L'expédition de BougainvilleMireille Pastoureau
Officier dans la Royale, Louis-Antoine de Bougainville avait grandi dans un milieu passionné par la géographie et par les sciences. Il attendit que la paix fût rétablie, en 1763, pour proposer une expédition vers le continent austral. Sa première étape serait les îles Malouines, dont la situation stratégique, à égale distance du détroit de Magellan et du cap Horn, permettrait de contrôler l'accès aux mers du Sud. L'autorisation qu'il reçut de créer un établissement dans ces îles eut des conséquences diplomatiques désastreuses dont nous avons vécu les derniers soubresauts il y a peu d'années.
Sitôt Bougainville établi aux Malouines, en effet, les Anglais envoyèrent une escadre pour rétablir leurs droits sur ces îles que leurs explorateurs revendiquaient depuis longtemps sous le nom de Falkland, et les Espagnols exprimèrent leur fureur estimant qu'elles faisaient partie de l'Amérique du Sud et donc leur revenaient de droit.
Après de longues palabres, la France accepta enfin de remettre les Malouines à l'Espagne et chargea Bougainville de cette liquidation. L'année 1766 touchait à sa fin et les Anglais avaient commencé depuis deux ans l'exploration systématique de l'océan Pacifique. Le commodore Byron, parti en 1764 à la recherche du continent austral, rentra il est vrai bredouille deux ans plus tard. Mais l'amirauté anglaise réarma son navire aussitôt pour une nouvelle expédition, confiée à Samuel Wallis et à Philip Carteret. En novembre 1766, Bougainville filait à leur suite, à bord d'une frégate défectueuse qui méritait bien son nom de Boudeuse, et d'une lourde flûte, l'Étoile. Il emmenait trois cents hommes, dont un prince mondain, né d'Orange et de Nassau, trois savants, le cartographe Romainville, l'astronome Véron et le naturaliste Commerson, accompagné de son domestique, Baré, dont on devait découvrir plus tard qu'il était de sexe féminin.
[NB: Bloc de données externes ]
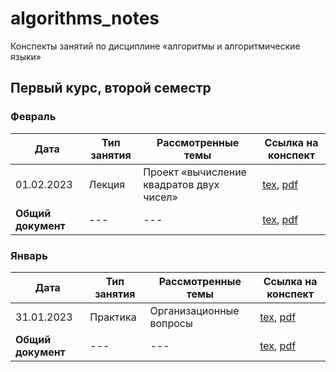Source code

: # algorithms_notes

Конспекты занятий по дисциплине «алгоритмы и алгоритмические языки» 

## Первый курс, второй семестр

### Февраль

| Дата | Тип занятия | Рассмотренные темы | Ссылка на конспект |
|------|-------------|--------------------|--------------------|
| 01.02.2023 | Лекция | Проект «вычисление квадратов двух чисел» | [tex](semester_01/february/sources/01-02-2023.tex), [pdf](semester_01/february/renders/01-02-2023.pdf)       |
| **Общий документ** | --- | --- | [tex](semester_01/february/sources/february.tex), [pdf](semester_01/february/renders/february.pdf) |

### Январь

| Дата | Тип занятия | Рассмотренные темы | Ссылка на конспект |
|------|-------------|--------------------|--------------------|
| 31.01.2023 | Практика | Организационные вопросы | [tex](semester_01/january/sources/31-01-2023.tex), [pdf](semester_01/january/renders/31-01-2023.pdf)       |
| **Общий документ** | --- | --- | [tex](semester_01/january/sources/january.tex), [pdf](semester_01/january/renders/january.pdf) |
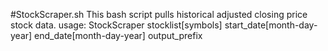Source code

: #StockScraper.sh
This bash script pulls historical adjusted closing price stock data.
usage: StockScraper stocklist[symbols] start_date[month-day-year] end_date[month-day-year] output_prefix
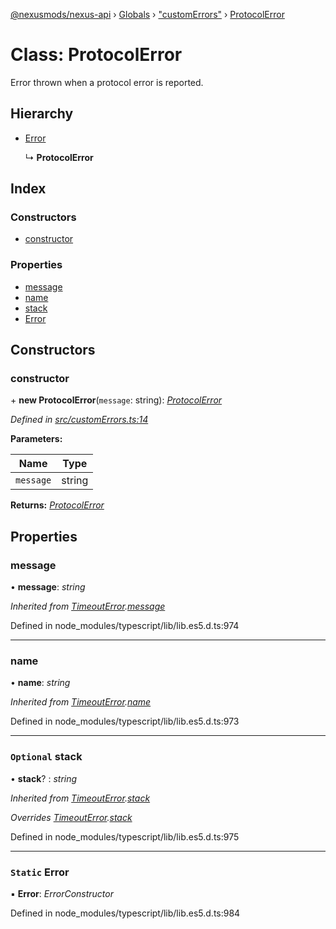 [@nexusmods/nexus-api](../README.md) › [Globals](../globals.md) › ["customErrors"](../modules/_customerrors_.md) › [ProtocolError](_customerrors_.protocolerror.md)

# Class: ProtocolError

Error thrown when a protocol error is reported.

## Hierarchy

* [Error](_customerrors_.timeouterror.md#static-error)

  ↳ **ProtocolError**

## Index

### Constructors

* [constructor](_customerrors_.protocolerror.md#constructor)

### Properties

* [message](_customerrors_.protocolerror.md#message)
* [name](_customerrors_.protocolerror.md#name)
* [stack](_customerrors_.protocolerror.md#optional-stack)
* [Error](_customerrors_.protocolerror.md#static-error)

## Constructors

###  constructor

\+ **new ProtocolError**(`message`: string): *[ProtocolError](_customerrors_.protocolerror.md)*

*Defined in [src/customErrors.ts:14](https://github.com/Nexus-Mods/node-nexus-api/blob/3265db7/src/customErrors.ts#L14)*

**Parameters:**

Name | Type |
------ | ------ |
`message` | string |

**Returns:** *[ProtocolError](_customerrors_.protocolerror.md)*

## Properties

###  message

• **message**: *string*

*Inherited from [TimeoutError](_customerrors_.timeouterror.md).[message](_customerrors_.timeouterror.md#message)*

Defined in node_modules/typescript/lib/lib.es5.d.ts:974

___

###  name

• **name**: *string*

*Inherited from [TimeoutError](_customerrors_.timeouterror.md).[name](_customerrors_.timeouterror.md#name)*

Defined in node_modules/typescript/lib/lib.es5.d.ts:973

___

### `Optional` stack

• **stack**? : *string*

*Inherited from [TimeoutError](_customerrors_.timeouterror.md).[stack](_customerrors_.timeouterror.md#optional-stack)*

*Overrides [TimeoutError](_customerrors_.timeouterror.md).[stack](_customerrors_.timeouterror.md#optional-stack)*

Defined in node_modules/typescript/lib/lib.es5.d.ts:975

___

### `Static` Error

▪ **Error**: *ErrorConstructor*

Defined in node_modules/typescript/lib/lib.es5.d.ts:984
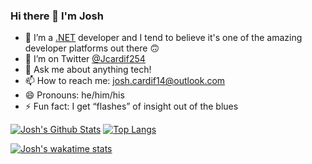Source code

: ### Hi there 👋 I'm Josh

- 🌱 I’m a [.NET](https://dotnet.microsoft.com/) developer and I tend to believe it's one of the amazing developer platforms out there 🙃
- 🦜 I’m on Twitter [@Jcardif254](https://twitter.com/Jcardif254)
- 💬 Ask me about anything tech! 
- 📫 How to reach me: josh.cardif14@outlook.com
- 😄 Pronouns: he/him/his
- ⚡ Fun fact: I get “flashes” of insight out of the blues

[![Josh's Github Stats](https://github-readme-stats.vercel.app/api?username=Jcardif&count_private=true&show_icons=true&theme=dracula)](https://github.com/anuraghazra/github-readme-stats)          [![Top Langs](https://github-readme-stats.vercel.app/api/top-langs/?username=Jcardif&layout=compact&theme=dracula)](https://github.com/anuraghazra/github-readme-stats)

[![Josh's wakatime stats](https://github-readme-stats.vercel.app/api/wakatime?username=Jcardif&layout=compact&theme=dracula)](https://github.com/anuraghazra/github-readme-stats)
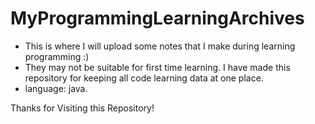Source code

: # MyProgrammingLearningArchives

- This is where I will upload some notes that I make during learning programming :)
- They may not be suitable for first time learning. I have made this repository for keeping all code learning data at one place. 
- language: java.

Thanks for Visiting this Repository!
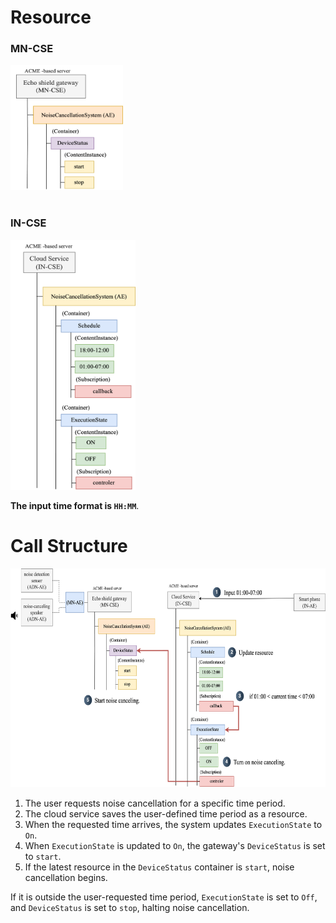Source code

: # Resource

### MN-CSE

<img src="./img/05-resource-MN-CSE.png" alt="Example Image" width="180px" height="200px">

<br/>
<br/>

### IN-CSE

<img src="./img/05-reousrce-IN-CSE.png" alt="Example Image" width="200px" height="400px">

**The input time format is `HH:MM`**.

# Call Structure

<img src="./img/05-resource-structure.png" alt="Example Image" width="700px" height="350px">

1. The user requests noise cancellation for a specific time period.
2. The cloud service saves the user-defined time period as a resource.
3. When the requested time arrives, the system updates `ExecutionState` to `On`.
4. When `ExecutionState` is updated to `On`, the gateway's `DeviceStatus` is set to `start`.
5. If the latest resource in the `DeviceStatus` container is `start`, noise cancellation begins.

If it is outside the user-requested time period, `ExecutionState` is set to `Off`, and `DeviceStatus` is set to `stop`, halting noise cancellation.
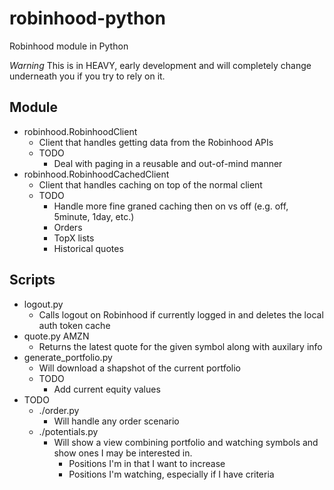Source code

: # robinhood-python
Robinhood module in Python

*Warning* This is in HEAVY, early development and will completely change underneath you if you try to rely on it.

## Module

* robinhood.RobinhoodClient
  * Client that handles getting data from the Robinhood APIs
  * TODO
    * Deal with paging in a reusable and out-of-mind manner
* robinhood.RobinhoodCachedClient
  * Client that handles caching on top of the normal client
  * TODO
    * Handle more fine graned caching then on vs off (e.g. off, 5minute, 1day, etc.)
    * Orders
    * TopX lists
    * Historical quotes

## Scripts
* logout.py
  * Calls logout on Robinhood if currently logged in and deletes the local auth token cache
* quote.py AMZN
  * Returns the latest quote for the given symbol along with auxilary info
* generate_portfolio.py
  * Will download a shapshot of the current portfolio
  * TODO
    * Add current equity values
* TODO
  * ./order.py
    * Will handle any order scenario
  * ./potentials.py
    * Will show a view combining portfolio and watching symbols and show ones I may be interested in.
      * Positions I'm in that I want to increase
      * Positions I'm watching, especially if I have criteria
Jeanne Baré fut ainsi la première femme à naviguer autour du monde.
Quelques mois après Wallis, en avril 1768, le navigateur français débarqua à son tour sur une île verdoyante à l'aspect enchanteur qu'il baptisa la « Nouvelle Cythère », alors que Commerson aurait préféré le nom d' « Utopie ». De son séjour de seulement neuf jours, toléré avec réticence par les chefs insulaires, naquit la légende de Tahiti, île paradisiaque. « Je me croyais transporté dans les jardins d'Eden », écrivit-il, « partout nous voyions régner l'hospitalité, le repos, une joie douce et toutes les apparences du bonheur ». Après une navigation pénible et les premiers ravages du scorbut, les marins ébahis avaient en effet volontiers succombé aux avances impudiques des sirènes tahitiennes, mais aucun d'eux n'avait été tenté de déserter pour autant, car il y avait eu aussi des vols, des ruses et des violences qui nuanceront les premières impressions paradisiaques. Terminé à Saint-Malo l'année suivante, après une abominable traversée du Pacifique, le voyage de Bougainville laissa entier le mystère des terres australes. Mais la France venait, grâce à lui, de découvrir Tahiti, et elle applaudissait aux résultats scientifiques considérables de l'expédition, notamment en astronomie et en botanique.